A sabedoria popular nos diz que ações sempre vêm logo em seguida de discursos de ódio como esses. Assim como com o movimento Gulen, através da mídia complacente, as elites políticas estão aumentando a pressão sobre várias comunidades religiosas moderadas que aderem a uma compreensão pacífica do Islã, e excluindo eles da esfera pública. Essas são comunidades que são conhecidas por dissuadir a sociedade de qualquer forma de extremismo religioso. Expulsar essas comunidades de longa data da esfera pública com medidas draconianas cria um vácuo que é rapidamente preenchido por vários grupos radicais com narrativas bem extremistas. Isso, de fato, prepara o caminho para aumentar ainda mais a radicalização islamista no país.
Em um dos mais claros exemplos dessa tendência, um imã se dirigiu às multidões do lado de fora da casa de Erdogan: “O que pegamos dos traidores se tornou a propriedade desta nação. As 15 universidades delas são todas suas. Os hospitais são todos seus. Mil escolas agora são todas suas.

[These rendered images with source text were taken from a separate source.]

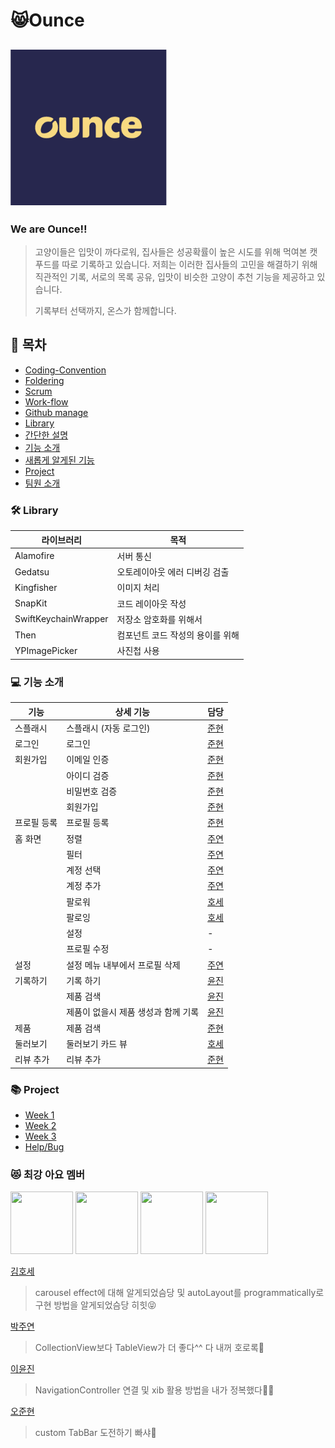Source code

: # 😸Ounce



## <img src="resources/logo1.png" width="250">

### We are Ounce‼️

> 고양이들은 입맛이 까다로워, 집사들은 성공확률이 높은 시도를 위해 먹여본 캣푸드를 따로 기록하고 있습니다.
> 저희는 이러한 집사들의 고민을 해결하기 위해 직관적인 기록, 서로의 목록 공유, 입맛이 비슷한 고양이 추천 기능을 제공하고 있습니다. 
>
> 기록부터 선택까지, 온스가 함께합니다.



## 🍎 목차

- [Coding-Convention](https://github.com/We-are-Ounce/Ounce_iOS/wiki/Ounce_Coding_Convention)
- [Foldering](https://github.com/We-are-Ounce/Ounce_iOS/wiki/Ounce_Foldering)
- [Scrum](https://github.com/We-are-Ounce/Ounce_iOS/wiki/Ounce_iOS_Scrum)
- [Work-flow](https://github.com/We-are-Ounce/Ounce_iOS/wiki/Ounce_Workflow)
- [Github manage](https://github.com/We-are-Ounce/OUNCE_iOS/wiki/Git-manage)
- [Library](#library)
- [간단한 설명](#간단한-설명)
- [기능 소개](#기능-소개)
- [새롭게 알게된 기능](#새롭게-알게된-기능)
- [Project](#projcet)
- [팀원 소개](#팀원)



### 🛠 Library

| 라이브러리           | 목적                             |
| -------------------- | -------------------------------- |
| Alamofire            | 서버 통신                        |
| Gedatsu              | 오토레이아웃 에러 디버깅 검출    |
| Kingfisher           | 이미지 처리                      |
| SnapKit              | 코드 레이아웃 작성               |
| SwiftKeychainWrapper | 저장소 암호화를 위해서           |
| Then                 | 컴포넌트 코드 작성의 용이를 위해 |
| YPImagePicker        | 사진첩 사용                      |



### 💻 기능 소개

| 기능        | 상세 기능                           | 담당                                    |
| ----------- | ----------------------------------- | --------------------------------------- |
| 스플래시    | 스플래시 (자동 로그인)              | [준현](https://github.com/5anniversary) |
| 로그인      | 로그인                              | [준현](https://github.com/5anniversary) |
| 회원가입    | 이메일 인증                         | [준현](https://github.com/5anniversary) |
|             | 아이디 검증                         | [준현](https://github.com/5anniversary) |
|             | 비밀번호 검증                       | [준현](https://github.com/5anniversary) |
|             | 회원가입                            | [준현](https://github.com/5anniversary) |
| 프로필 등록 | 프로필 등록                         | [준현](https://github.com/5anniversary) |
| 홈 화면     | 정렬                                | [주연](https://github.com/juyeonblue)   |
|             | 필터                                | [주연](https://github.com/juyeonblue)   |
|             | 계정 선택                           | [주연](https://github.com/juyeonblue)   |
|             | 계정 추가                           | [주연](https://github.com/juyeonblue)   |
|             | 팔로워                              | [호세](https://github.com/psychehose)   |
|             | 팔로잉                              | [호세](https://github.com/psychehose)   |
|             | 설정                                | -                                       |
|             | 프로필 수정                         | -                                       |
| 설정        | 설정 메뉴 내부에서 프로필 삭제      | [주연](https://github.com/juyeonblue)   |
| 기록하기    | 기록 하기                           | [윤진](https://github.com/profitjean)   |
|             | 제품 검색                           | [윤진](https://github.com/profitjean)   |
|             | 제품이 없을시 제품 생성과 함께 기록 | [윤진](https://github.com/profitjean)   |
| 제품        | 제품 검색                           | [준현](https://github.com/5anniversary) |
| 둘러보기    | 둘러보기 카드 뷰                    | [호세](https://github.com/psychehose)   |
| 리뷰 추가   | 리뷰 추가                           | [준현](https://github.com/5anniversary) |



### 📚 Project

- [Week 1](https://github.com/We-are-Ounce/OUNCE_iOS/projects/1)
- [Week 2](https://github.com/We-are-Ounce/OUNCE_iOS/projects/2)
- [Week 3](https://github.com/We-are-Ounce/OUNCE_iOS/projects/3)
- [Help/Bug](https://github.com/We-are-Ounce/OUNCE_iOS/projects/4)



### 😻 최강 아요 멤버

<img src="https://user-images.githubusercontent.com/55732968/86831239-9e044800-c0d1-11ea-8ab9-408db0ed00ab.jpeg" width="100" height = "100">  <img src="https://user-images.githubusercontent.com/55732968/86831306-b07e8180-c0d1-11ea-807c-e7c5cbbd871e.jpeg" width="100" height = "100" >  <img src="https://user-images.githubusercontent.com/55732968/86831405-d015aa00-c0d1-11ea-9cd5-2ac904324133.jpeg" width="100" height = "100 ">  <img src="https://user-images.githubusercontent.com/55732968/86831496-eae81e80-c0d1-11ea-8e01-e6db7ea97d0a.jpeg" height = "100" width = "100" >

[김호세](https://github.com/psychehose )

> carousel effect에 대해 알게되었슴당 및 autoLayout를 programmatically로 구현 방법을 알게되었슴당 히힛😝

[박주연](https://github.com/juyeonblue)

> CollectionView보다 TableView가 더 좋다^^ 다 내꺼 호로록🥤

[이윤진](https://github.com/profitjean )

> NavigationController 연결 및 xib 활용 방법을 내가 정복했다🏋️‍♂️

[오준현](https://github.com/soogoon)

> custom TabBar 도전하기 빠샤🥊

Usem e usufruem deles”. Essa declaração é alarmante porque ao declarar a propriedade deles como “espólio”, o imã está de fato declarando o movimento e seus participantes como estando “fora do Islã”. Essa tática é cada vez mais rara nas formas moderadas mais tradicionais do Islã na Turquia (pois existem proibições religiosas para fazer uso dela), más típica de radicais islamistas e grupos terroristas como a al-Qaeda e o ISIS.
Uma asserção forte como essa e a perigosa tendência que ela representa só pode ter um um impacto no Islã predominante na Turquia se tiver apoio institucional e público. Já existem muitos relatos confiáveis sobre a capacidade institucional de grupos na Turquia, incluindo o ISIS, com vários centros de propaganda em várias cidades turcas. De acordo com uma pesquisa feita por um centro de pesquisas proeminente, o apoio público ao ISIS alcançou 19,7 porcento e 23,2 porcento da sociedade turca possui simpatia por essa organização terrorista.
Essa radicalização islamista pode estar formando parte do continuado Estado de Emergência. O decreto governamental que fechou e confiscou milhares de escolas técnicas particulares é por si só um indicador crucial de como a trama social do país está sendo mudada. Em um acontecimento preocupante, muitas das escolas técnicas particulares que foram confiscadas após a tentativa de golpe estão agora sendo transformadas em estabelecimentos de educação religiosa (escolas imam hatip).
Os observadores podem discutir sobre até onde a radicalização islamista está se aprofundando na Turquia. Contudo, a tendência recente demonstra que a Turquia, como o único país de maioria muçulmana na OTAN está ficando disposta a ainda mais radicalização e esse processo representa uma ameaça séria às características seculares e democráticas do país.